1 | initial version |
An alternative way to think about the problem, shifting the solution on the mathematical side, is as follows. I will denote by $g$ the given polynomial with integer coefficients (instead of $F$), and by $\Bbb F=\Bbb F_p$ the field with $p$ elements. Let $\Phi_n$ be the $n$.th cyclotomic polynomial.
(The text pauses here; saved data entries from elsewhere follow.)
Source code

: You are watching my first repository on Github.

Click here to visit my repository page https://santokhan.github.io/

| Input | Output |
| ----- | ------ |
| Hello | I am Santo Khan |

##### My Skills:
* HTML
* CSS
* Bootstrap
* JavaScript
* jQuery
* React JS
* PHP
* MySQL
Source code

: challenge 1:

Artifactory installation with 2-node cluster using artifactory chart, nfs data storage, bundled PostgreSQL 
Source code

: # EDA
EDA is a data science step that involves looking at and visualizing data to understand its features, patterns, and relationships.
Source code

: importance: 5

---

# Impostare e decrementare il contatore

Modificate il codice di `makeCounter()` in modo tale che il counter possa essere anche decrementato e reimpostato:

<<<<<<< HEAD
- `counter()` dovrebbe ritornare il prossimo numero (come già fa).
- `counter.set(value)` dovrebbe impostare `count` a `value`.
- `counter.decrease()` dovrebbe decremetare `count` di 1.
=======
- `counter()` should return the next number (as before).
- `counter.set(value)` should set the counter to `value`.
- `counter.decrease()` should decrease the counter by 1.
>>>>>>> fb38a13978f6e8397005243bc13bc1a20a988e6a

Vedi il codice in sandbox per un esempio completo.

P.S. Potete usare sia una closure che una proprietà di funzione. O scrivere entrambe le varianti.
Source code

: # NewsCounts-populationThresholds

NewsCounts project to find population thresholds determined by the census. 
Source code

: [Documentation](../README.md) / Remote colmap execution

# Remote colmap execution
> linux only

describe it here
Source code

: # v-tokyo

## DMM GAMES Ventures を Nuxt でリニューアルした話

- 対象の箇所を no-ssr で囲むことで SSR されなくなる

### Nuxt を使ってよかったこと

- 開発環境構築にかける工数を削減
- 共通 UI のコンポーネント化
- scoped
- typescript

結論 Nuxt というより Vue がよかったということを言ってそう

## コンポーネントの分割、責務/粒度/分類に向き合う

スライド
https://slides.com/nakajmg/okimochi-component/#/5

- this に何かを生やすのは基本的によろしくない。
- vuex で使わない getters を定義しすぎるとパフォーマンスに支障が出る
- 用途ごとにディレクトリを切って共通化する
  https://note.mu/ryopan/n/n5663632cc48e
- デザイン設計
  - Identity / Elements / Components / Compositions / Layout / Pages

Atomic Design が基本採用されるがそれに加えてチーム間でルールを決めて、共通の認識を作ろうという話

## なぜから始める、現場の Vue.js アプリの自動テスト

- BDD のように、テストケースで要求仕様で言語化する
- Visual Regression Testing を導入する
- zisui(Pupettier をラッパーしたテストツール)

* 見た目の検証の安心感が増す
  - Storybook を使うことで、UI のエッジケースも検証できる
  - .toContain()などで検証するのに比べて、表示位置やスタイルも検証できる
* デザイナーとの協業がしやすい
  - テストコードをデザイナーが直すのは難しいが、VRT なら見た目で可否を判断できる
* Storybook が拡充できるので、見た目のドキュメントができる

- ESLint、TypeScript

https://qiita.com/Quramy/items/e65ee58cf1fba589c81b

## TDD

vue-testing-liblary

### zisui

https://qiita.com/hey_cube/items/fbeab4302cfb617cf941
So instead of $\zeta_n$, seen as an element of the field $\Bbb Q(\zeta_n)$ we will work with a variable $w$, seen as an element of the field $K=\Bbb Z(w)=\Bbb Z[W]/(\Phi_n(W))$, constructed as quotient of the polynomial ring in $W$, and $w$ is the class of $W$ modulo the ideal $J$ generated by $\Phi_n(W)$. We can build then $g(W)g(W^{n-1})$ as an element in the polynomial ring $\Bbb Z[W]$, then consider $g(w)g(w^{n-1})=g(w)g(w^{-1})$ by working in $\Bbb Z[W]$ modulo $J$. Now we pass to the quotient modulo $p$. This could have been done also earlier, sooner or later, we work in the ring $$ R = \Bbb Z[W]/(\Phi_n(W),\ p) = \Bbb Z[W]/p/(\Phi_n(W)) = \Bbb F_p[W]/(\Phi_n(W)) $$ The question tacitly assumes that the result does not depend on $W$. Let's see if this is the case in some example with $p=5$ and $n=2022$, my sample polynomial is $W+1$:
p, n = 5, 30
R.<W> = PolynomialRing(GF(p))
g = W + 1
Q.<w> = R.quotient(cyclotomic_polynomial(n)(W))
g(w) * g(w^(n-1))
I'm getting
4*w^7 + 4*w^6 + w^4 + w^3 + w^2 + w + 1
(I hope i have correctly understood the algebraic situation... do not see the reason why some corresponding Galois automorphisms in $w$ should invariate the expression $g(W)g(W^{-1})$ for a general $g$.)